🤖 AI Summary
Current state-space models (e.g., Mamba) employ a static forgetting gate matrix (A), rendering them ill-suited for long-horizon human activity forecasting where memory demands dynamically evolve over time—leading to inflexible memory decay. To address this, we propose DynaSSM: an input-driven mixture-of-experts architecture that enables observation-dependent, dynamic selection of the A matrix within state-space modeling, thereby endowing temporal memory propagation with contextual sensitivity. Crucially, DynaSSM achieves fine-grained control over state decay without incurring additional inference-time computational overhead. Evaluated on three benchmark human behavior datasets—50Salads, Breakfast, and Assembly101—DynaSSM consistently outperforms existing state-of-the-art methods, demonstrating both the effectiveness and generalizability of dynamic forgetting gates for improving long-horizon action prediction in realistic, complex scenarios.
📝 Abstract
We present MixANT, a novel architecture for stochastic long-term dense anticipation of human activities.

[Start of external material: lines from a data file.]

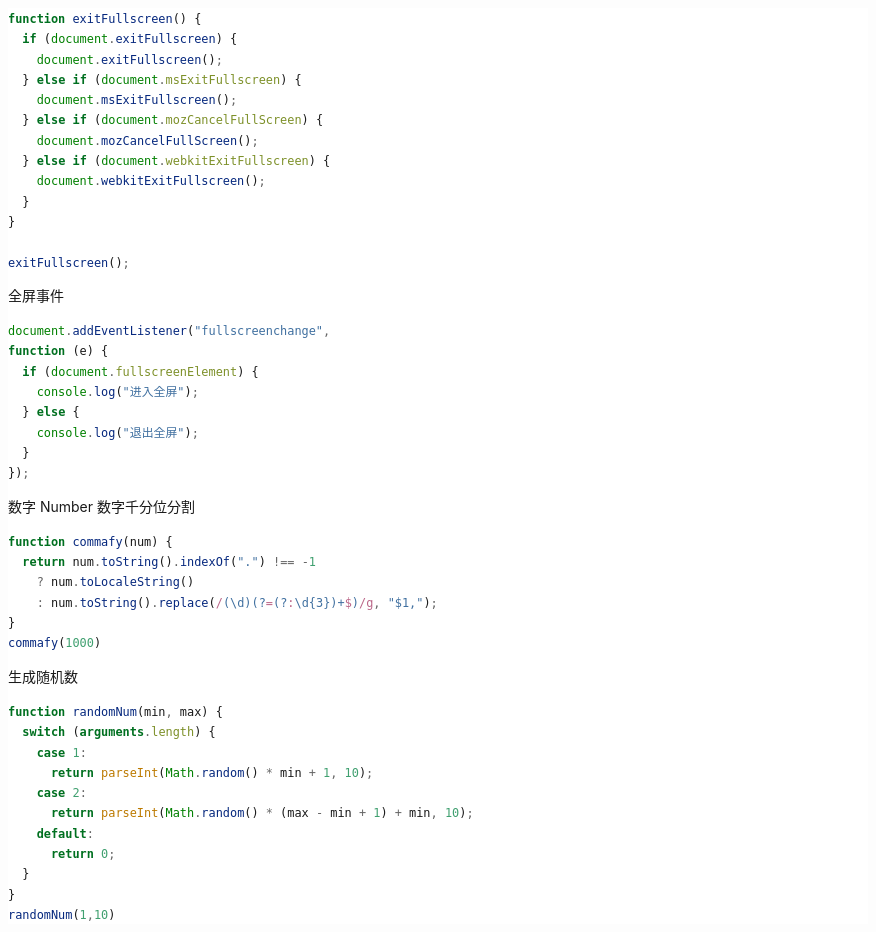 
```javascript
function exitFullscreen() {
  if (document.exitFullscreen) {
    document.exitFullscreen();
  } else if (document.msExitFullscreen) {
    document.msExitFullscreen();
  } else if (document.mozCancelFullScreen) {
    document.mozCancelFullScreen();
  } else if (document.webkitExitFullscreen) {
    document.webkitExitFullscreen();
  }
}

exitFullscreen();
```
全屏事件

```javascript
document.addEventListener("fullscreenchange", 
function (e) {
  if (document.fullscreenElement) {
    console.log("进入全屏");
  } else {
    console.log("退出全屏");
  }
});
```
数字 Number
数字千分位分割


```javascript
function commafy(num) {
  return num.toString().indexOf(".") !== -1
    ? num.toLocaleString()
    : num.toString().replace(/(\d)(?=(?:\d{3})+$)/g, "$1,");
}
commafy(1000)
```
生成随机数



```javascript
function randomNum(min, max) {
  switch (arguments.length) {
    case 1:
      return parseInt(Math.random() * min + 1, 10);
    case 2:
      return parseInt(Math.random() * (max - min + 1) + min, 10);
    default:
      return 0;
  }
}
randomNum(1,10)
``` 
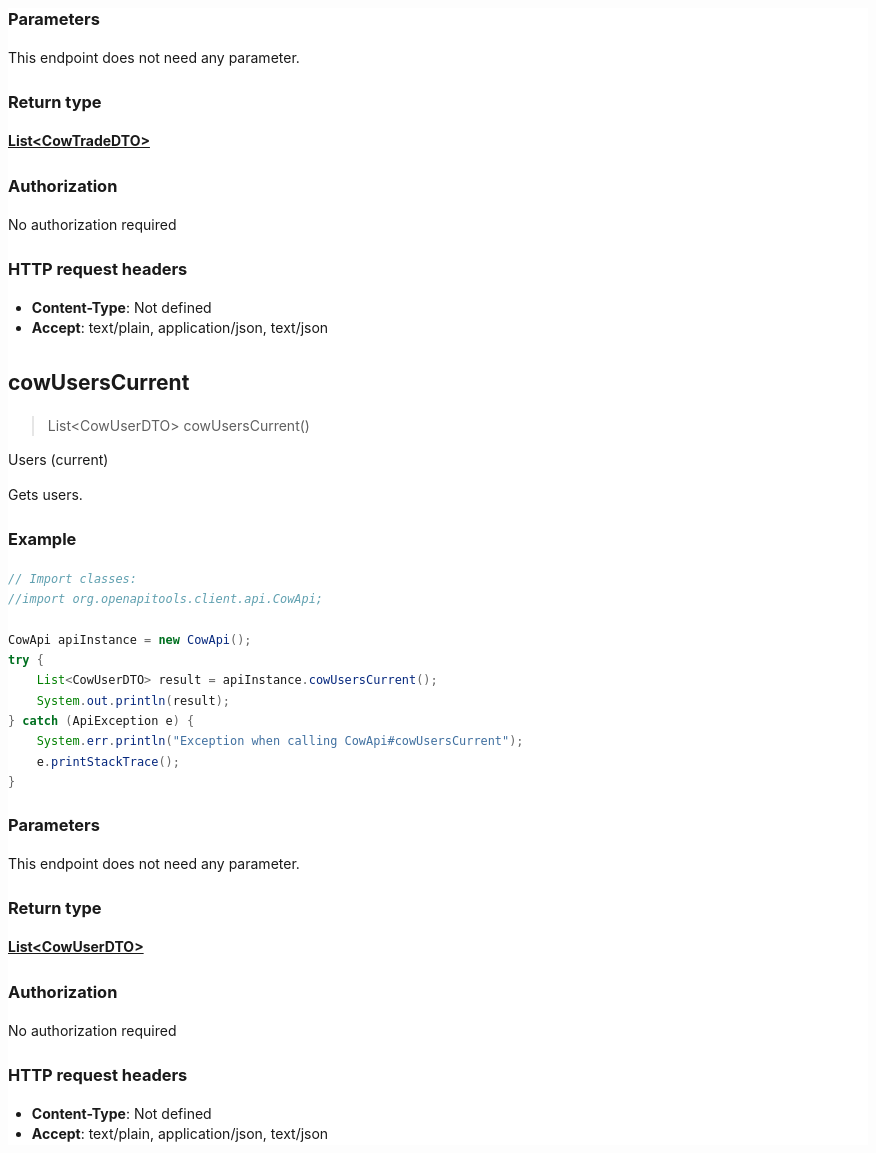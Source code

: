 ### Parameters

This endpoint does not need any parameter.

### Return type

[**List&lt;CowTradeDTO&gt;**](CowTradeDTO.md)

### Authorization

No authorization required

### HTTP request headers

- **Content-Type**: Not defined
- **Accept**: text/plain, application/json, text/json


## cowUsersCurrent

> List&lt;CowUserDTO&gt; cowUsersCurrent()

Users (current)

Gets users.

### Example

```java
// Import classes:
//import org.openapitools.client.api.CowApi;

CowApi apiInstance = new CowApi();
try {
    List<CowUserDTO> result = apiInstance.cowUsersCurrent();
    System.out.println(result);
} catch (ApiException e) {
    System.err.println("Exception when calling CowApi#cowUsersCurrent");
    e.printStackTrace();
}
```

### Parameters

This endpoint does not need any parameter.

### Return type

[**List&lt;CowUserDTO&gt;**](CowUserDTO.md)

### Authorization

No authorization required

### HTTP request headers

- **Content-Type**: Not defined
- **Accept**: text/plain, application/json, text/json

While recent State Space Models (SSMs) like Mamba have shown promise through input-dependent selectivity on three key parameters, the critical forget-gate ($ extbf{A}$ matrix) controlling temporal memory remains static. We address this limitation by introducing a mixture of experts approach that dynamically selects contextually relevant $ extbf{A}$ matrices based on input features, enhancing representational capacity without sacrificing computational efficiency. Extensive experiments on the 50Salads, Breakfast, and Assembly101 datasets demonstrate that MixANT consistently outperforms state-of-the-art methods across all evaluation settings. Our results highlight the importance of input-dependent forget-gate mechanisms for reliable prediction of human behavior in diverse real-world scenarios.